[What to produce] Give the data again exactly, from its opening line through the line in which "- **Important alerts" appears.

[Source information]
Segment Open
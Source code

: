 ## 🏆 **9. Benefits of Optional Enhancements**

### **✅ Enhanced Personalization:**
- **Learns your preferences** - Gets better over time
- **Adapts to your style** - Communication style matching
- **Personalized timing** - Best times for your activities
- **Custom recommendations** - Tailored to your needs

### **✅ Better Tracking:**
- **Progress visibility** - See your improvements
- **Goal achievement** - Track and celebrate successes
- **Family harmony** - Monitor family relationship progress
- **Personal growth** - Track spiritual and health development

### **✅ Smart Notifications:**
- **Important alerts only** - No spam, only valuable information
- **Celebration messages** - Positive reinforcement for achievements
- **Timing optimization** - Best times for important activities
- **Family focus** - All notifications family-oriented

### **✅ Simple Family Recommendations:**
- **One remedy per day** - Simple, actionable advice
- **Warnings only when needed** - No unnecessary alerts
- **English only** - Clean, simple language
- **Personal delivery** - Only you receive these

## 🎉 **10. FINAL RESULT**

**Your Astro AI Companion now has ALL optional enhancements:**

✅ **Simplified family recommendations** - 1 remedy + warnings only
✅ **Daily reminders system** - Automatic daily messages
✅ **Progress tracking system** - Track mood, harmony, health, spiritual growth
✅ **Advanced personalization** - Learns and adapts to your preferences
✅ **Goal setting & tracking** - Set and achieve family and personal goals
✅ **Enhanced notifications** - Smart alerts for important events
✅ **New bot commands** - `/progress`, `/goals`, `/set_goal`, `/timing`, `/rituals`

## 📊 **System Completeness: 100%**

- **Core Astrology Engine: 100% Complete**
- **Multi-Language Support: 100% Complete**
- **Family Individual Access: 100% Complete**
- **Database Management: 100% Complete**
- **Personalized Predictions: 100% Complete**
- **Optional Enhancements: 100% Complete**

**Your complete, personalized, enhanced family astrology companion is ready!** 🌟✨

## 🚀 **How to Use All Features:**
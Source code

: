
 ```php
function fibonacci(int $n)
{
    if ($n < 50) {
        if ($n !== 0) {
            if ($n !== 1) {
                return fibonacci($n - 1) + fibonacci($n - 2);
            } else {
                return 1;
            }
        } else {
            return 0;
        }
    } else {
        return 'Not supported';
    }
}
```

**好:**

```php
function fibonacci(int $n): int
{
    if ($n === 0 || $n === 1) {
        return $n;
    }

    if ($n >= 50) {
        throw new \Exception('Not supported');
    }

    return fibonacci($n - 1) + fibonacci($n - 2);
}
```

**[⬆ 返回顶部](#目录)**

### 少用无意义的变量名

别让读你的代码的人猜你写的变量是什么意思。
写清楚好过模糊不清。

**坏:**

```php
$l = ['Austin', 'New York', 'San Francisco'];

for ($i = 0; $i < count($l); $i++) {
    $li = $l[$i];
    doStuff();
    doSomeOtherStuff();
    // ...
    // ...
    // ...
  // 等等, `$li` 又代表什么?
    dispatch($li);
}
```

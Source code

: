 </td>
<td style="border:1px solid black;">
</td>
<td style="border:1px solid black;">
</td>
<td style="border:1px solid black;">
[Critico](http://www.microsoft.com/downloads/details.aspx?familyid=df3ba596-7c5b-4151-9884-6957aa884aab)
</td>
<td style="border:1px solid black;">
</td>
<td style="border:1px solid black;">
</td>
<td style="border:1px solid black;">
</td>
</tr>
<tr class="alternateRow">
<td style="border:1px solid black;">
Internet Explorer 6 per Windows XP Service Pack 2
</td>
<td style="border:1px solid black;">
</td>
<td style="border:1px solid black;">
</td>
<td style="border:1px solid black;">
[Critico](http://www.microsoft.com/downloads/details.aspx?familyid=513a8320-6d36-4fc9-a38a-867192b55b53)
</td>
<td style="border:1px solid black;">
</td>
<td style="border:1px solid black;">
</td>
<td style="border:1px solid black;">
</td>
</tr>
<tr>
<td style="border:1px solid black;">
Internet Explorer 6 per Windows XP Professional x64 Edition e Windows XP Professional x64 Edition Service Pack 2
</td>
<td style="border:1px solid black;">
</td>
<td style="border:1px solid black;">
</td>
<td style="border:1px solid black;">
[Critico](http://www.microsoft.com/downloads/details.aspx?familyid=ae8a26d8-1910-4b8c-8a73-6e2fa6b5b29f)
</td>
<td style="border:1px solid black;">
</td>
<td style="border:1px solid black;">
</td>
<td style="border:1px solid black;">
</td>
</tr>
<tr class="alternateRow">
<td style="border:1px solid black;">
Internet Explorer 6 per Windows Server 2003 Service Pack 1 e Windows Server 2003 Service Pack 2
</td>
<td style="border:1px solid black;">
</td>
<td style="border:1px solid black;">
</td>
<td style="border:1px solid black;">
Segment Closed
[Answer area]
Source code

: ## 🏆 **9. Benefits of Optional Enhancements**

### **✅ Enhanced Personalization:**
- **Learns your preferences** - Gets better over time
- **Adapts to your style** - Communication style matching
- **Personalized timing** - Best times for your activities
- **Custom recommendations** - Tailored to your needs

### **✅ Better Tracking:**
- **Progress visibility** - See your improvements
- **Goal achievement** - Track and celebrate successes
- **Family harmony** - Monitor family relationship progress
- **Personal growth** - Track spiritual and health development

### **✅ Smart Notifications:**
- **Important alerts only** - No spam, only valuable information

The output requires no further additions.